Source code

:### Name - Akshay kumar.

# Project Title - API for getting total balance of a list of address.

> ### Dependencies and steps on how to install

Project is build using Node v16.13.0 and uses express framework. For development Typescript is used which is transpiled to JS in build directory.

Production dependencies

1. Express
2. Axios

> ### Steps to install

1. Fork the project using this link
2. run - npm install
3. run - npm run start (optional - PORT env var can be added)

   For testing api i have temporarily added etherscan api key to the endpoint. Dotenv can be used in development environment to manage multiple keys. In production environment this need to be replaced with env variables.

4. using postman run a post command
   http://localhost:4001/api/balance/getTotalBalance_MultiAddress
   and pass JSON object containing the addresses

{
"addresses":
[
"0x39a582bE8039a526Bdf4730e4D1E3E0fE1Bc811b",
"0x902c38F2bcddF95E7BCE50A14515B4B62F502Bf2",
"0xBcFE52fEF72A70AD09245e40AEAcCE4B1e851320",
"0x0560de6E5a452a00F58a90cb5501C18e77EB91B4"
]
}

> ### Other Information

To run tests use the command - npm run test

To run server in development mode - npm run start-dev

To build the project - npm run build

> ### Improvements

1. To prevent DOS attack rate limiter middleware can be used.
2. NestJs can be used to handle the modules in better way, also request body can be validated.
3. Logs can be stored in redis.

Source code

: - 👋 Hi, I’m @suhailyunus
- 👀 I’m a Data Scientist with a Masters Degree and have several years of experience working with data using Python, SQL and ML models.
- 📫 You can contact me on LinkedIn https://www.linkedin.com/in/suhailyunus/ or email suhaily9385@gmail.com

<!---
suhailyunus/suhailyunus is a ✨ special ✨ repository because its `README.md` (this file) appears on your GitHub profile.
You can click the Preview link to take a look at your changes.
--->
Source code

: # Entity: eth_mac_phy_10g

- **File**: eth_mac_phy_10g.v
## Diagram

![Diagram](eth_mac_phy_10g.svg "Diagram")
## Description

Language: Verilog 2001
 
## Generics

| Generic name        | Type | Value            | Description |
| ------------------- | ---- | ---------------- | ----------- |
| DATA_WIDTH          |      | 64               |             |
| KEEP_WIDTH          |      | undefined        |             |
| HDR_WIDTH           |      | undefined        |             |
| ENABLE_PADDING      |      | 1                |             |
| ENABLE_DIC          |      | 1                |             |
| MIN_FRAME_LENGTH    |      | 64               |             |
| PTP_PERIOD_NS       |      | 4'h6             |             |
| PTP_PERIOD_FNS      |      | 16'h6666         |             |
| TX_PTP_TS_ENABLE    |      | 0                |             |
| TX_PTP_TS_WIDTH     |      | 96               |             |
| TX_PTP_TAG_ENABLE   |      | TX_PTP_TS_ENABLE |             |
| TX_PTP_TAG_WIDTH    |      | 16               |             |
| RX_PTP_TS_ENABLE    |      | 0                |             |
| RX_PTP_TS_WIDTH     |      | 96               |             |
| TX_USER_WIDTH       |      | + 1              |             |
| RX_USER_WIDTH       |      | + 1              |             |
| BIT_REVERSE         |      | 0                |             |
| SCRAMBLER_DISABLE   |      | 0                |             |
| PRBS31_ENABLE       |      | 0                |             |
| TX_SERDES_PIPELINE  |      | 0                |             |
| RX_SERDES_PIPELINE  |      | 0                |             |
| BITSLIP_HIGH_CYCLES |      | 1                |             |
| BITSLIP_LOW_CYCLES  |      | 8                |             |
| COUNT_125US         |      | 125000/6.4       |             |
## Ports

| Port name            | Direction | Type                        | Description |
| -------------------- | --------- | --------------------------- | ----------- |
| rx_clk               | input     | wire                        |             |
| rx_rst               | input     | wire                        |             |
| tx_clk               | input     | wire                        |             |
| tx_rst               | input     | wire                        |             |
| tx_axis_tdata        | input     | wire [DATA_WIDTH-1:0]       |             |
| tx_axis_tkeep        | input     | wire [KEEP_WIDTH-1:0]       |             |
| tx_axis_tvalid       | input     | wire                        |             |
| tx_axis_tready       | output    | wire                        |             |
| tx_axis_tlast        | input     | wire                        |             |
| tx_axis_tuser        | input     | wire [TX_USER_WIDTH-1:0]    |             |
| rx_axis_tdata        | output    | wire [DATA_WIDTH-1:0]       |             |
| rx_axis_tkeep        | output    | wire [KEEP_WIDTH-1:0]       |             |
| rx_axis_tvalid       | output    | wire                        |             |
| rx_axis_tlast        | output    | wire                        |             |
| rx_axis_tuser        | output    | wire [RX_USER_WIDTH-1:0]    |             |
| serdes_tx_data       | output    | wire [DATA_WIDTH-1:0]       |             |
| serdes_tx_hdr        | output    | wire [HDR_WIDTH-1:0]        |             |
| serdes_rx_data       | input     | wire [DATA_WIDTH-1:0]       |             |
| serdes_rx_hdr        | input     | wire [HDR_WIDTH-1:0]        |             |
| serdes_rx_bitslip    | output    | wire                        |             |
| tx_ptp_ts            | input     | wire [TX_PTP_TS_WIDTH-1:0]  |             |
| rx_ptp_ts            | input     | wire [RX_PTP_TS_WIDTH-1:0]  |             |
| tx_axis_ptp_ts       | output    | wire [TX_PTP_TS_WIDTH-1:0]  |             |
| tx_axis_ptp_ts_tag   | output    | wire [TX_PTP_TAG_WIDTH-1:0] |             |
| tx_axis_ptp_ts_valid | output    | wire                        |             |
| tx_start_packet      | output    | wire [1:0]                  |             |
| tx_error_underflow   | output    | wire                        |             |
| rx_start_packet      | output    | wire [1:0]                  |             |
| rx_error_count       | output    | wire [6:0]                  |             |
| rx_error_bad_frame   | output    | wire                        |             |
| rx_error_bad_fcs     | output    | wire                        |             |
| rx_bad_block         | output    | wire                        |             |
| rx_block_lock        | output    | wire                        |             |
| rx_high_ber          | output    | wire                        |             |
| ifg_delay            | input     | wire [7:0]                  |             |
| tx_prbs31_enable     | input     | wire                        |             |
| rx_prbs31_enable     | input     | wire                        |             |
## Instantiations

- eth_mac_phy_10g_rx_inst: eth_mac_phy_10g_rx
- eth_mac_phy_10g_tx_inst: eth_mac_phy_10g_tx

⁂

**ABOUT THIS TASK**
Would you restate exactly the lines of the material above, from its opening line through the line with "1. To prevent", and output only those?

**RESPONSE TO THE TASK**
Source code

:### Name - Akshay kumar.

# Project Title - API for getting total balance of a list of address.

> ### Dependencies and steps on how to install

Project is build using Node v16.13.0 and uses express framework. For development Typescript is used which is transpiled to JS in build directory.

Production dependencies

1. Express
2. Axios

> ### Steps to install

1. Fork the project using this link
2. run - npm install
3. run - npm run start (optional - PORT env var can be added)

   For testing api i have temporarily added etherscan api key to the endpoint. Dotenv can be used in development environment to manage multiple keys. In production environment this need to be replaced with env variables.

4. using postman run a post command
   http://localhost:4001/api/balance/getTotalBalance_MultiAddress
   and pass JSON object containing the addresses

{
"addresses":
[
"0x39a582bE8039a526Bdf4730e4D1E3E0fE1Bc811b",
"0x902c38F2bcddF95E7BCE50A14515B4B62F502Bf2",
"0xBcFE52fEF72A70AD09245e40AEAcCE4B1e851320",
"0x0560de6E5a452a00F58a90cb5501C18e77EB91B4"
]
}

> ### Other Information

To run tests use the command - npm run test

To run server in development mode - npm run start-dev

To build the project - npm run build

> ### Improvements

1. To prevent DOS attack rate limiter middleware can be used.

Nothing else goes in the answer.